18 Merchant Service Guild, 10 Com. Arb. 214 (1915).

scarce for various reasons; and high-class breweries are willing to give coopers higher wages than the system adopted by the Court would justify as a minimum that is to say, the basic rate with the addition of the appropriate secondary wage for training and skill. This seems to be a proper case for the play of the forces of demand and supply. If the rates due to a temporary scarcity were to be prescribed as the minimum rate, there would be unrest produced among artisans of the same grade as to whom there is not such scarcity; and, when normal times return, there would be complications also in the employment even of coopers.19 As stated in the Waterside Workers' case,20 a minimum rate "means the least rate which the employer shall be allowed to pay, on pain of a penalty, whatever the state of the market for labour, or the need of the employee for work, whatever his efficiency and whatever the circumstances agreeable or disagreeable." This does not prevent the Court, however, from prescribing, or creating machinery for fixing, a lower rate for workers who are old or infirm in obedience to § 40 (1) (b) of the Act.

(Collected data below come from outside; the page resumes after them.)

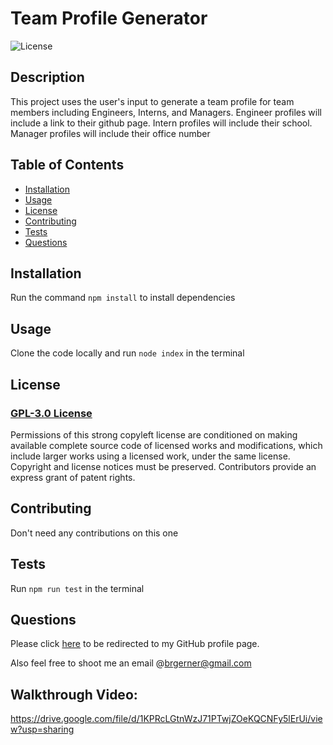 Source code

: # Team Profile Generator
  

  ![License](https://img.shields.io/badge/GPL-3.0-red.svg)

    
  ## Description 

  This project uses the user's input to generate a team profile for team members including Engineers, Interns, and Managers.
  Engineer profiles will include a link to their github page.
  Intern profiles will include their school.
  Manager profiles will include their office number

  ## Table of Contents
  
  * [Installation](#installation)
  * [Usage](#usage)
  * [License](#license)
  * [Contributing](#contributing)
  * [Tests](#tests)
  * [Questions](#questions)
  
  
  ## Installation

  Run the command `npm install` to install dependencies
  
  ## Usage

  Clone the code locally and run `node index` in the terminal
  

  ## License

  ### [GPL-3.0 License](https://choosealicense.com/licenses/gpl-3.0/)

  Permissions of this strong copyleft license are conditioned on making available complete source code of licensed works and modifications, which include larger works using a licensed work, under the same license. Copyright and license notices must be preserved. Contributors provide an express grant of patent rights.
    
  ## Contributing

  Don't need any contributions on this one
  
  ## Tests
  
  Run `npm run test` in the terminal

  ## Questions

  Please click [here](https://github.com/bgerner/) to be redirected to my GitHub profile page.

  Also feel free to shoot me an email @brgerner@gmail.com
  
  
  ## Walkthrough Video:
  
  https://drive.google.com/file/d/1KPRcLGtnWzJ71PTwjZOeKQCNFy5lErUi/view?usp=sharing

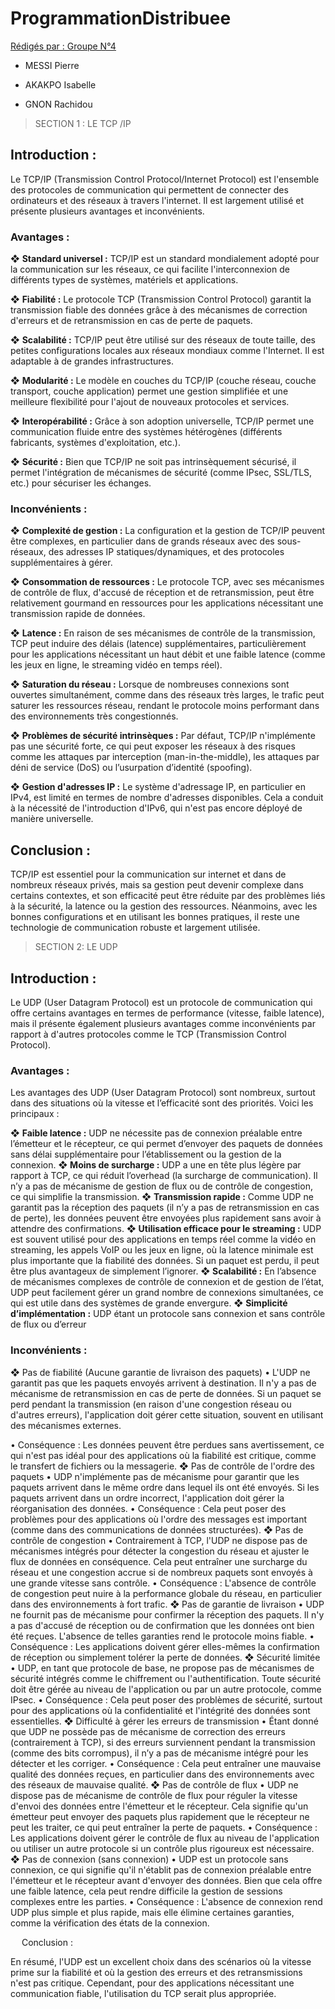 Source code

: # ProgrammationDistribuee

<ins>Rédigés par :</in>  Groupe N°4

- MESSI Pierre

- AKAKPO Isabelle

- GNON Rachidou 


> SECTION 1 :  LE TCP /IP

## Introduction :

Le TCP/IP (Transmission Control Protocol/Internet Protocol) est l'ensemble des protocoles de communication qui permettent de connecter des ordinateurs et des réseaux à travers l'internet. Il est largement utilisé et présente plusieurs avantages et inconvénients.

### Avantages :
❖ **Standard universel :** TCP/IP est un standard mondialement adopté pour la communication sur les réseaux, ce qui facilite l'interconnexion de différents types de systèmes, matériels et applications.

❖ **Fiabilité :** Le protocole TCP (Transmission Control Protocol) garantit la transmission fiable des données grâce à des mécanismes de correction d'erreurs et de retransmission en cas de perte de paquets.

❖ **Scalabilité :** TCP/IP peut être utilisé sur des réseaux de toute taille, des petites configurations locales aux réseaux mondiaux comme l'Internet. Il est adaptable à de grandes infrastructures.

❖ **Modularité :** Le modèle en couches du TCP/IP (couche réseau, couche transport, couche application) permet une gestion simplifiée et une meilleure flexibilité pour l'ajout de nouveaux protocoles et services.

❖ **Interopérabilité :** Grâce à son adoption universelle, TCP/IP permet une communication fluide entre des systèmes hétérogènes (différents fabricants, systèmes d'exploitation, etc.).

❖ **Sécurité :** Bien que TCP/IP ne soit pas intrinsèquement sécurisé, il permet l'intégration de mécanismes de sécurité (comme IPsec, SSL/TLS, etc.) pour sécuriser les échanges.
                   
### Inconvénients :

❖ **Complexité de gestion :** La configuration et la gestion de TCP/IP peuvent être complexes, en particulier dans de grands réseaux avec des sous-réseaux, des adresses IP statiques/dynamiques, et des protocoles supplémentaires à gérer.

❖ **Consommation de ressources :** Le protocole TCP, avec ses mécanismes de contrôle de flux, d'accusé de réception et de retransmission, peut être relativement gourmand en ressources pour les applications nécessitant une transmission rapide de données.

❖ **Latence :**  En raison de ses mécanismes de contrôle de la transmission, TCP peut induire des délais (latence) supplémentaires, particulièrement pour les applications nécessitant un haut débit et une faible latence (comme les jeux en ligne, le streaming vidéo en temps réel).

❖ **Saturation du réseau :** Lorsque de nombreuses connexions sont ouvertes simultanément, comme dans des réseaux très larges, le trafic peut saturer les ressources réseau, rendant le protocole moins performant dans des environnements très congestionnés.

❖ **Problèmes de sécurité intrinsèques :** Par défaut, TCP/IP n'implémente pas une sécurité forte, ce qui peut exposer les réseaux à des risques comme les attaques par interception (man-in-the-middle), les attaques par déni de service (DoS) ou l’usurpation d’identité (spoofing).

❖ **Gestion d'adresses IP :** Le système d'adressage IP, en particulier en IPv4, est limité en termes de nombre d'adresses disponibles. Cela a conduit à la nécessité de l'introduction d'IPv6, qui n'est pas encore déployé de manière universelle.

## Conclusion :

TCP/IP est essentiel pour la communication sur internet et dans de nombreux réseaux privés, mais sa gestion peut devenir complexe dans certains contextes, et son efficacité peut être réduite par des problèmes liés à la sécurité, la latence ou la gestion des ressources. Néanmoins, avec les bonnes configurations et en utilisant les bonnes pratiques, il reste une technologie de communication robuste et largement utilisée.

> SECTION 2:   LE UDP

## Introduction :

Le UDP (User Datagram Protocol) est un protocole de communication qui offre certains avantages en termes de performance (vitesse, faible latence), mais il présente également plusieurs avantages comme inconvénients par rapport à d'autres protocoles comme le TCP (Transmission Control Protocol).

  ### Avantages :

Les avantages des UDP (User Datagram Protocol) sont nombreux, surtout dans des situations où la vitesse et l’efficacité sont des priorités. Voici les principaux :

   ❖ **Faible latence :** UDP ne nécessite pas de connexion préalable entre l’émetteur et le récepteur, ce qui permet d’envoyer des paquets de données sans délai supplémentaire pour l’établissement ou la gestion de la connexion.
    ❖ **Moins de surcharge :** UDP a une en tête plus légère par rapport à TCP, ce qui réduit l’overhead (la surcharge de communication). Il n’y a pas de mécanisme de gestion de flux ou de contrôle de congestion, ce qui simplifie la transmission.
    ❖ **Transmission rapide :** Comme UDP ne garantit pas la réception des paquets (il n’y a pas de retransmission en cas de perte), les données peuvent être envoyées plus rapidement sans avoir à attendre des confirmations.
    ❖ **Utilisation efficace pour le streaming :** UDP est souvent utilisé pour des applications en temps réel comme la vidéo en streaming, les appels VoIP ou les jeux en ligne, où la latence minimale est plus importante que la fiabilité des données. Si un paquet est perdu, il peut être plus avantageux de simplement l’ignorer.
      ❖ **Scalabilité :** En l’absence de mécanismes complexes de contrôle de connexion et de gestion de l’état, UDP peut facilement gérer un grand nombre de connexions simultanées, ce qui est utile dans des systèmes de grande envergure.
      ❖ **Simplicité d’implémentation :** UDP étant un protocole sans connexion et sans contrôle de flux ou d’erreur
              
  ### Inconvénients :

❖ Pas de fiabilité (Aucune garantie de livraison des paquets)
•	L'UDP ne garantit pas que les paquets envoyés arrivent à destination. Il n'y a pas de mécanisme de retransmission en cas de perte de données. Si un paquet se perd pendant la transmission (en raison d'une congestion réseau ou d'autres erreurs), l'application doit gérer cette situation, souvent en utilisant des mécanismes externes.

•	Conséquence : Les données peuvent être perdues sans avertissement, ce qui n'est pas idéal pour des applications où la fiabilité est critique, comme le transfert de fichiers ou la messagerie.
❖ Pas de contrôle de l'ordre des paquets
•	UDP n'implémente pas de mécanisme pour garantir que les paquets arrivent dans le même ordre dans lequel ils ont été envoyés. Si les paquets arrivent dans un ordre incorrect, l'application doit gérer la réorganisation des données.
•	Conséquence : Cela peut poser des problèmes pour des applications où l'ordre des messages est important (comme dans des communications de données structurées).
❖ Pas de contrôle de congestion
•	Contrairement à TCP, l'UDP ne dispose pas de mécanismes intégrés pour détecter la congestion du réseau et ajuster le flux de données en conséquence. Cela peut entraîner une surcharge du réseau et une congestion accrue si de nombreux paquets sont envoyés à une grande vitesse sans contrôle.
•	Conséquence : L'absence de contrôle de congestion peut nuire à la performance globale du réseau, en particulier dans des environnements à fort trafic.
❖ Pas de garantie de livraison
•	UDP ne fournit pas de mécanisme pour confirmer la réception des paquets. Il n'y a pas d'accusé de réception ou de confirmation que les données ont bien été reçues. L'absence de telles garanties rend le protocole moins fiable.
•	Conséquence : Les applications doivent gérer elles-mêmes la confirmation de réception ou simplement tolérer la perte de données.
❖ Sécurité limitée
•	UDP, en tant que protocole de base, ne propose pas de mécanismes de sécurité intégrés comme le chiffrement ou l'authentification. Toute sécurité doit être gérée au niveau de l'application ou par un autre protocole, comme IPsec.
•	Conséquence : Cela peut poser des problèmes de sécurité, surtout pour des applications où la confidentialité et l'intégrité des données sont essentielles.
❖ Difficulté à gérer les erreurs de transmission
•	Étant donné que UDP ne possède pas de mécanisme de correction des erreurs (contrairement à TCP), si des erreurs surviennent pendant la transmission (comme des bits corrompus), il n’y a pas de mécanisme intégré pour les détecter et les corriger.
•	Conséquence : Cela peut entraîner une mauvaise qualité des données reçues, en particulier dans des environnements avec des réseaux de mauvaise qualité.
❖ Pas de contrôle de flux
•	UDP ne dispose pas de mécanisme de contrôle de flux pour réguler la vitesse d'envoi des données entre l'émetteur et le récepteur. Cela signifie qu'un émetteur peut envoyer des paquets plus rapidement que le récepteur ne peut les traiter, ce qui peut entraîner la perte de paquets.
•	Conséquence : Les applications doivent gérer le contrôle de flux au niveau de l'application ou utiliser un autre protocole si un contrôle plus rigoureux est nécessaire.
❖ Pas de connexion (sans connexion)
•	UDP est un protocole sans connexion, ce qui signifie qu'il n'établit pas de connexion préalable entre l'émetteur et le récepteur avant d'envoyer des données. Bien que cela offre une faible latence, cela peut rendre difficile la gestion de sessions complexes entre les parties.
•	Conséquence : L'absence de connexion rend UDP plus simple et plus rapide, mais elle élimine certaines garanties, comme la vérification des états de la connexion.

 
Conclusion :

En résumé, l'UDP est un excellent choix dans des scénarios où la vitesse prime sur la fiabilité et où la gestion des erreurs et des retransmissions n'est pas critique. Cependant, pour des applications nécessitant une communication fiable, l'utilisation du TCP serait plus appropriée.


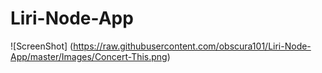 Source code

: # Liri-Node-App


![ScreenShot] (https://raw.githubusercontent.com/obscura101/Liri-Node-App/master/Images/Concert-This.png)
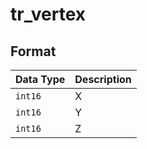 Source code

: # tr_vertex

## Format

| Data Type | Description    |
| ----------| -------------  |
| `int16`  | X |
| `int16`  | Y |
| `int16`  | Z |
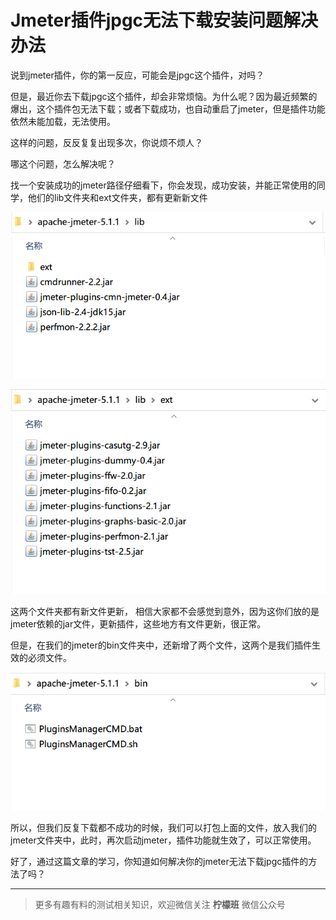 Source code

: # Jmeter插件jpgc无法下载安装问题解决办法

说到jmeter插件，你的第一反应，可能会是jpgc这个插件，对吗？

但是，最近你去下载jpgc这个插件，却会非常烦恼。为什么呢？因为最近频繁的爆出，这个插件包无法下载；或者下载成功，也自动重启了jmeter，但是插件功能依然未能加载，无法使用。

这样的问题，反反复复出现多次，你说烦不烦人？

哪这个问题，怎么解决呢？

找一个安装成功的jmeter路径仔细看下，你会发现，成功安装，并能正常使用的同学，他们的lib文件夹和ext文件夹，都有更新新文件

![Snipaste_20200327_120645](image/Snipaste_20200327_120645.png)

![Snipaste_20200327_120718](image/Snipaste_20200327_120718.png)

这两个文件夹都有新文件更新， 相信大家都不会感觉到意外，因为这你们放的是jmeter依赖的jar文件，更新插件，这些地方有文件更新，很正常。

但是，在我们的jmeter的bin文件夹中，还新增了两个文件，这两个是我们插件生效的必须文件。

![Snipaste_20200327_120742](image/Snipaste_20200327_120742.png)

所以，但我们反复下载都不成功的时候，我们可以打包上面的文件，放入我们的jmeter文件夹中，此时，再次启动jmeter，插件功能就生效了，可以正常使用。

好了，通过这篇文章的学习，你知道如何解决你的jmeter无法下载jpgc插件的方法了吗？

---

> 更多有趣有料的测试相关知识，欢迎微信关注 **柠檬班** 微信公众号

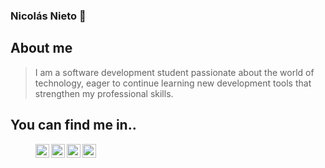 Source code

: ### Nicolás Nieto 👋

## About me
> <p>I am a software development student passionate about the world of technology, eager to continue learning new development tools that strengthen my professional skills. </p>

## You can find me in..
> <a href="https://twitter.com/niconieto3">
 > <img align="left" alt="Johann Nieto | Twitter" width="22px" src="https://raw.githubusercontent.com/peterthehan/peterthehan/master/assets/twitter.svg" />
></a>
> <a href="https://www.facebook.com/johann.nieto.15">
 > <img align="left" alt="Johann Nieto | Facebook" width="22px" src="https://raw.githubusercontent.com/peterthehan/peterthehan/master/assets/facebook.svg" />
></a>
> <a href="https://www.twitch.tv/jnnietocard15">
 > <img align="left" alt="Johann Nieto | Twitch" width="22px" src="https://raw.githubusercontent.com/peterthehan/peterthehan/master/assets/twitch.svg" />
></a>
> <a href="https://www.linkedin.com/in/johann-nicol%C3%A1s-nieto-c%C3%A1rdenas-7629881b3/">
 > <img align="left" alt="Johann Nieto | LinkedIn" width="22px" src="https://raw.githubusercontent.com/peterthehan/peterthehan/master/assets/linkedin.svg" />
></a>

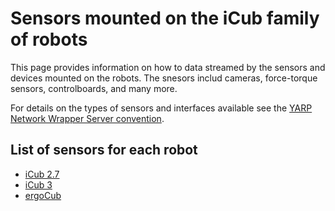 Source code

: # Sensors mounted on the iCub family of robots
This page provides information on how to  data streamed by the sensors and devices mounted on the robots. The snesors includ cameras, force-torque sensors, controlboards, and many more.

For details on the types of sensors and interfaces available see the [YARP Network Wrapper Server convention](./yarp_nws_convention.md).

## List of sensors for each robot

- [iCub 2.7](./icub27_sensors.md)
- [iCub 3](./icub3_sensors.md)
- [ergoCub](./ergocub_sensors.md)
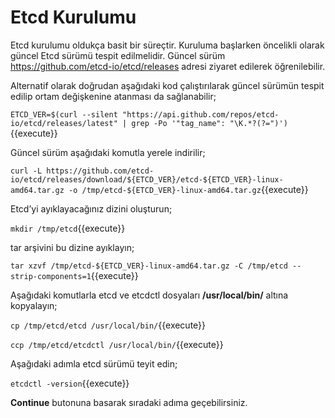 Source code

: # Etcd Kurulumu

Etcd kurulumu oldukça basit bir süreçtir. Kuruluma başlarken öncelikli olarak güncel Etcd sürümü tespit edilmelidir. Güncel sürüm https://github.com/etcd-io/etcd/releases adresi ziyaret edilerek öğrenilebilir.

Alternatif olarak doğrudan aşağıdaki kod çalıştırılarak güncel sürümün tespit edilip ortam değişkenine atanması da sağlanabilir;

`ETCD_VER=$(curl --silent "https://api.github.com/repos/etcd-io/etcd/releases/latest" | grep -Po '"tag_name": "\K.*?(?=")')`{{execute}}

Güncel sürüm aşağıdaki komutla yerele indirilir;

`curl -L https://github.com/etcd-io/etcd/releases/download/${ETCD_VER}/etcd-${ETCD_VER}-linux-amd64.tar.gz -o /tmp/etcd-${ETCD_VER}-linux-amd64.tar.gz`{{execute}}

Etcd’yi ayıklayacağınız dizini oluşturun;

`mkdir /tmp/etcd`{{execute}}

tar arşivini bu dizine ayıklayın;

`tar xzvf /tmp/etcd-${ETCD_VER}-linux-amd64.tar.gz -C /tmp/etcd --strip-components=1`{{execute}}

Aşağıdaki komutlarla etcd ve etcdctl dosyaları **/usr/local/bin/** altına kopyalayın;

`cp /tmp/etcd/etcd /usr/local/bin/`{{execute}}

`ccp /tmp/etcd/etcdctl /usr/local/bin/`{{execute}}

Aşağıdaki adımla etcd sürümü teyit edin;

`etcdctl -version`{{execute}}

**Continue** butonuna basarak sıradaki adıma geçebilirsiniz.
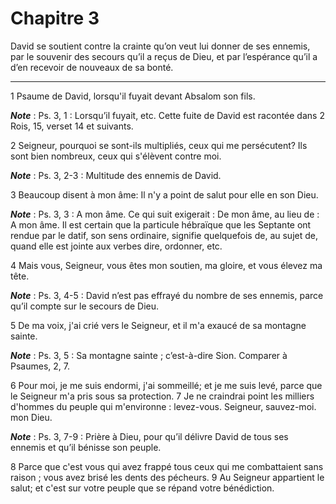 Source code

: # Chapitre 3

David se soutient contre la crainte qu’on veut lui donner de ses ennemis, par le souvenir des secours qu’il a reçus de Dieu, et par l’espérance qu’il a d’en recevoir de nouveaux de sa bonté.

***

1 Psaume de David, lorsqu'il fuyait devant Absalom son fils.

***Note*** :  Ps. 3, 1 : Lorsqu’il fuyait, etc. Cette fuite de David est racontée dans 2 Rois, 15, verset 14 et suivants.


2 Seigneur, pourquoi se sont-ils multipliés, ceux qui me persécutent? Ils sont bien nombreux, ceux qui s'élèvent contre moi.

***Note*** :  Ps. 3, 2-3 : Multitude des ennemis de David.

3 Beaucoup disent à mon âme: Il n'y a point de salut pour elle en son Dieu.

***Note*** :  Ps. 3, 3 : A mon âme. Ce qui suit exigerait : De mon âme, au lieu de : A mon âme. Il est certain que la particule hébraïque que les Septante ont rendue par le datif, son sens ordinaire, signifie quelquefois de, au sujet de, quand elle est jointe aux verbes dire, ordonner, etc.


4 Mais vous, Seigneur, vous êtes mon soutien, ma gloire, et vous élevez ma tête.

***Note*** :  Ps. 3, 4-5 : David n’est pas effrayé du nombre de ses ennemis, parce qu’il compte sur le secours de Dieu.

5 De ma voix, j'ai crié vers le Seigneur, et il m'a exaucé de sa montagne sainte.

***Note*** :  Ps. 3, 5 : Sa montagne sainte ; c’est-à-dire Sion. Comparer à Psaumes, 2, 7.


6 Pour moi, je me suis endormi, j'ai sommeillé; et je me suis levé, parce que le Seigneur m'a pris sous sa protection. 7 Je ne craindrai point les milliers d'hommes du peuple qui m'environne : levez-vous. Seigneur, sauvez-moi. mon Dieu.

***Note*** :  Ps. 3, 7-9 : Prière à Dieu, pour qu’il délivre David de tous ses ennemis et qu’il bénisse son peuple.


8 Parce que c'est vous qui avez frappé tous ceux qui me combattaient sans raison ; vous avez brisé les dents des pécheurs. 9 Au Seigneur appartient le salut; et c'est sur votre peuple que se répand votre bénédiction.

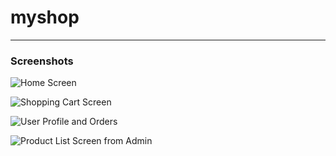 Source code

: # myshop

___
### Screenshots

![Home Screen](https://imgur.com/sv1b2tC.png)

![Shopping Cart Screen](https://imgur.com/Z7nQEO2.png)

![User Profile and Orders](https://imgur.com/vODHlZa.png)

![Product List Screen from Admin](https://imgur.com/GIw855c.png)


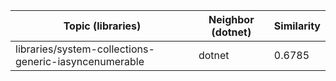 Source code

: | Topic (libraries) | Neighbor (dotnet) | Similarity |
|-------------|-------------------|------------|
| libraries/system-collections-generic-iasyncenumerable | dotnet | 0.6785 |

A similar problem arose in the case of seafaring men of various ratings. Owing to the risk from submarines, and other causes which I have already mentioned, the rates offered to these men in other countries were hugely enhanced; and the Australian seamen and firemen claimed in 1918 50 per cent increase in their minimum rates. The Court refused to depart from its systematic standard for the minimum, but suggested the offer of a bonus under the exceptional circumstances:

"It may be that the Australian shipowners may have to outbid America by the grant of bonuses or otherwise, in order to retain seafaring men settled in Australia. It is obviously no more an offence for an Australian seaman to ship from non-Australian ports in order to get the benefit of the higher wages than it is an offence for a merchant to sell his goods in the highest market.""

But the suggestion was not heeded. The government had many ships of its own, and had nearly all the interstate ships under charter. It did nothing, and allowed things to drift to the strike to which I have already referred.